_BRIEF:_ For this exercise, return all the data exactly as it stands.

_RECORDS:_
══════════
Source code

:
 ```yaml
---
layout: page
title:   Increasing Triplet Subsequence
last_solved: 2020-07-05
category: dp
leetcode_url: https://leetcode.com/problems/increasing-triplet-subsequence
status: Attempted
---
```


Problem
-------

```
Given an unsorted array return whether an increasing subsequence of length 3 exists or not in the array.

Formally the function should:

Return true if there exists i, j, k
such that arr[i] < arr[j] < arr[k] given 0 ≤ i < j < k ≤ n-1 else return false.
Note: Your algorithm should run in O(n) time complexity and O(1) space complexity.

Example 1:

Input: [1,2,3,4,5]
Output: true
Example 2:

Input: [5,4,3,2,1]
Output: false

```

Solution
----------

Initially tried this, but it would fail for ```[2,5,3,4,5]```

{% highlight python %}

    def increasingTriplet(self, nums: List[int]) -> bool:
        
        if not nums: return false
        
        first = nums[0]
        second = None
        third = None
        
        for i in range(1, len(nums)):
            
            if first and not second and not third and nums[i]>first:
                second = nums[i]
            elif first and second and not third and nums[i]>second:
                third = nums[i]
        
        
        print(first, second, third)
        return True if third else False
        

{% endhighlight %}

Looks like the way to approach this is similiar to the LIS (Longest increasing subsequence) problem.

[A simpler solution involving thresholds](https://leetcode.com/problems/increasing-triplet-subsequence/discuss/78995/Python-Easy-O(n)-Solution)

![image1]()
══════════
_ANSWER TO THIS EXERCISE:_
Source code

:
 ```yaml
---
layout: page
title:   Increasing Triplet Subsequence
last_solved: 2020-07-05
category: dp
leetcode_url: https://leetcode.com/problems/increasing-triplet-subsequence
status: Attempted
---
```


Problem
-------

```
Given an unsorted array return whether an increasing subsequence of length 3 exists or not in the array.

Formally the function should:

Return true if there exists i, j, k
such that arr[i] < arr[j] < arr[k] given 0 ≤ i < j < k ≤ n-1 else return false.
Note: Your algorithm should run in O(n) time complexity and O(1) space complexity.

Example 1:

Input: [1,2,3,4,5]
Output: true
Example 2:

Input: [5,4,3,2,1]
Output: false

```

Solution
----------

Initially tried this, but it would fail for ```[2,5,3,4,5]```

{% highlight python %}

    def increasingTriplet(self, nums: List[int]) -> bool:
        
        if not nums: return false
        
        first = nums[0]
        second = None
        third = None
        
        for i in range(1, len(nums)):
            
            if first and not second and not third and nums[i]>first:
                second = nums[i]
            elif first and second and not third and nums[i]>second:
                third = nums[i]
        
        
        print(first, second, third)
        return True if third else False
        

{% endhighlight %}

Looks like the way to approach this is similiar to the LIS (Longest increasing subsequence) problem.

[A simpler solution involving thresholds](https://leetcode.com/problems/increasing-triplet-subsequence/discuss/78995/Python-Easy-O(n)-Solution)

![image1]()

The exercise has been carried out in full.